I soggetti che rientrano tra le categorie di beneficiari sopra elencate, possono presentare richiesta di risarcimento all’Inail, presso la Direzione centrale rapporto assicurativo, a pena di decadenza entro il 4 marzo 2023, allegando la documentazione idonea a comprovare i presupposti previsti per la erogazione della speciale elargizione.

L’istanza deve essere presentata esclusivamente mediante l’apposito servizio online denominato “Speciali elargizioni familiari vittime COVID-19” disponibile nel portale inail.it alla sezione “Servizi per te”, alla quale si accede con Spid (qui come ottenerlo), Cie e Cns. Può essere presentata singolarmente da ciascun beneficiario o, nel caso di più beneficiari familiari della stessa vittima, anche cumulativamente da uno dei beneficiari munito di apposita delega rilasciata da tutti i restanti beneficiari.

La procedura può essere avviata anche da soggetto diverso dal familiare avente diritto in qualità di rappresentante legale/delegato dello stesso, purché venga allegata la documentazione comprovante la rappresentanza o la delega conferita dal beneficiario. La ricevuta dell’avvenuta trasmissione telematica dell’istanza rilasciata dal Servizio costituisce notizia dell’inizio del procedimento. Dopo il 4 marzo 2023 il Servizio non consentirà l’accesso, né l’inserimento di nuove istanze.

All’istanza deve essere allegata la documentazione di seguito riportata:

  • titolo professionale del lavoratore deceduto;
  • contratto di lavoro/prestazione d’opera o altra tipologia di contratto di lavoro ammessa dalla legislazione vigente, comprovante lo svolgimento, da parte del lavoratore deceduto di tali attività nel periodo emergenziale 31 gennaio 2020 – 31 marzo 2022;
  • documentazione sanitaria comprovante l’insorgenza di una patologia alla quale sia conseguita, entro il 28 dicembre 2022, la morte per effetto diretto o come concausa del contagio da COVID-19 avvenuto nel suddetto periodo emergenziale 31 gennaio 2020 – 31 marzo 2022.

Al termine dell’istruttoria, l’Inail inoltrerà al Dipofam – Dipartimento per le politiche della famiglia presso il Consiglio dei ministri – un elenco contenente i nominativi delle vittime per le quali propone il riconoscimento, completo del numero dei beneficiari per ciascuna vittima, e quelle per le quali, invece, propone la non ammissione al beneficio.
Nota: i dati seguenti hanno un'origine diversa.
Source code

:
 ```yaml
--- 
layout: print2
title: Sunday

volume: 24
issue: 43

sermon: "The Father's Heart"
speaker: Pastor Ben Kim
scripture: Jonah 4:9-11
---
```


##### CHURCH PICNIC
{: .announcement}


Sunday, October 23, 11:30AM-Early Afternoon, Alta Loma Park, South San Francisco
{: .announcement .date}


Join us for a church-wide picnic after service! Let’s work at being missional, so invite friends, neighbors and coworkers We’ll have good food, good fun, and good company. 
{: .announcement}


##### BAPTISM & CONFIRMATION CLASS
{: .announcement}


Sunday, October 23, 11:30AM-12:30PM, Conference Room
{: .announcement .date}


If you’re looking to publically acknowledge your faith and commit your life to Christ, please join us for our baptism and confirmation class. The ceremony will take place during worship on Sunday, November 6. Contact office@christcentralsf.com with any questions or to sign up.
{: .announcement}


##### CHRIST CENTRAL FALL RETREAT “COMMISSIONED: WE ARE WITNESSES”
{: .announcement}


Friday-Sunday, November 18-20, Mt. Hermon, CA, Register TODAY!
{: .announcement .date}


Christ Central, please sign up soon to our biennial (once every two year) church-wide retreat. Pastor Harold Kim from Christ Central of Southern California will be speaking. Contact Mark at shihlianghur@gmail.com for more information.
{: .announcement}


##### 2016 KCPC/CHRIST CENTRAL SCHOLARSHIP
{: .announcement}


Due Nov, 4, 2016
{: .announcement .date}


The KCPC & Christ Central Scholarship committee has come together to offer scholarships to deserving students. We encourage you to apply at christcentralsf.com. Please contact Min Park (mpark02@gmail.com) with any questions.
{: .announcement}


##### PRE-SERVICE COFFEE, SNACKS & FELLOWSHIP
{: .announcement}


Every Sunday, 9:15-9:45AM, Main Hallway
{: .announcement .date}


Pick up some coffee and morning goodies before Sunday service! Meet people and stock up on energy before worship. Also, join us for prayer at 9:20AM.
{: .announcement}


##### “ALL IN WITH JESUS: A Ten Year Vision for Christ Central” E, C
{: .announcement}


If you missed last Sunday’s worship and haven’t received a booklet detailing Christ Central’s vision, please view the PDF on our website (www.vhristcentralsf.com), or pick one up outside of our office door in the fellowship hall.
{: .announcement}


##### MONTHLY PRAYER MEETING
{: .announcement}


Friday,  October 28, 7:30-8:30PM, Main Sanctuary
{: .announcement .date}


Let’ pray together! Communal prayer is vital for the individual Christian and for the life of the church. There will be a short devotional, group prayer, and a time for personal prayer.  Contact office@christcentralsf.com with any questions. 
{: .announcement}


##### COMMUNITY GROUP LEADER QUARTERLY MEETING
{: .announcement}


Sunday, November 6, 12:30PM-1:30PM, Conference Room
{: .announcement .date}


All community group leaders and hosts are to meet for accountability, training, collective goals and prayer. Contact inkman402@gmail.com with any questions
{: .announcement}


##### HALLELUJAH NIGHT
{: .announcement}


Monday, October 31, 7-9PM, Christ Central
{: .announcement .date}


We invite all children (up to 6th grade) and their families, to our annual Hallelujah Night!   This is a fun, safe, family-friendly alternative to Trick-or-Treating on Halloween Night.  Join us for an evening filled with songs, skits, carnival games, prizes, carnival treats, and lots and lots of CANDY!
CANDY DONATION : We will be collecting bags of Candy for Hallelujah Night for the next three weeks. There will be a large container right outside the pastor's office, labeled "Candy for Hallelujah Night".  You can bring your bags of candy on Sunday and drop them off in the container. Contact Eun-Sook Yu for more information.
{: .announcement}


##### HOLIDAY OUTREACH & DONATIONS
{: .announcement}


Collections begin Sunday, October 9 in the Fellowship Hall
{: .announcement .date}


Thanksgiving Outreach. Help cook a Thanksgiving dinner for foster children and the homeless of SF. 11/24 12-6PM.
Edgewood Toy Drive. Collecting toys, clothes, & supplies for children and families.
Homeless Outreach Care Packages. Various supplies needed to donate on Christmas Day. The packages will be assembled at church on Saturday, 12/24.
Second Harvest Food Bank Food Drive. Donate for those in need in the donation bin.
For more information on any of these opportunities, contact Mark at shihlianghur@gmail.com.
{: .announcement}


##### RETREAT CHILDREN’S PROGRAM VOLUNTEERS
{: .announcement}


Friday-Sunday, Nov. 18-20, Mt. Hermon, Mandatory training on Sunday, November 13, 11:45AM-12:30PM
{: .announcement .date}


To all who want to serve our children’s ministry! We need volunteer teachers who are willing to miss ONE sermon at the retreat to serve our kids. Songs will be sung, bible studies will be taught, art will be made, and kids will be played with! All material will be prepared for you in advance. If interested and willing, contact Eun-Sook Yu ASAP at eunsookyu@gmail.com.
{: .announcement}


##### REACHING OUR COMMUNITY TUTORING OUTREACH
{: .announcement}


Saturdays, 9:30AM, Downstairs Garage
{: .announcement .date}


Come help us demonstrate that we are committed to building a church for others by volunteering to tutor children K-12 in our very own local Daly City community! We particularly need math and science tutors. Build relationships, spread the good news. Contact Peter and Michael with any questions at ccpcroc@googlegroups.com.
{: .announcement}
In quest’ultimo caso saranno indicate le motivazioni a base della proposta.

Il Dipofam infine provvederà all’approvazione dell’elenco delle istanze, predisposto in esito all’istruttoria e, sulla base del rapporto tra le risorse disponibili nel Fondo e il numero dei lavoratori deceduti per i quali è stata accolta l’istanza, pubblicherà un  decreto contenente la misura della speciale elargizione. A seguito dell’approvazione dell’elenco, l’Inail comunicherà l’esito dell’istanza all’indirizzo di posta elettronica indicato nell’istanza stessa (qui cos’è e come funziona la Posta Elettronica Certificata: la guida Aruba).

Dopo gli scioperi e le proteste dei medici (ve ne avevamo parlato qui), bisogna comunque capire quando e in che misura i familiari verranno indennizzati: resta, come accennato sopra, il nodo delle risorse.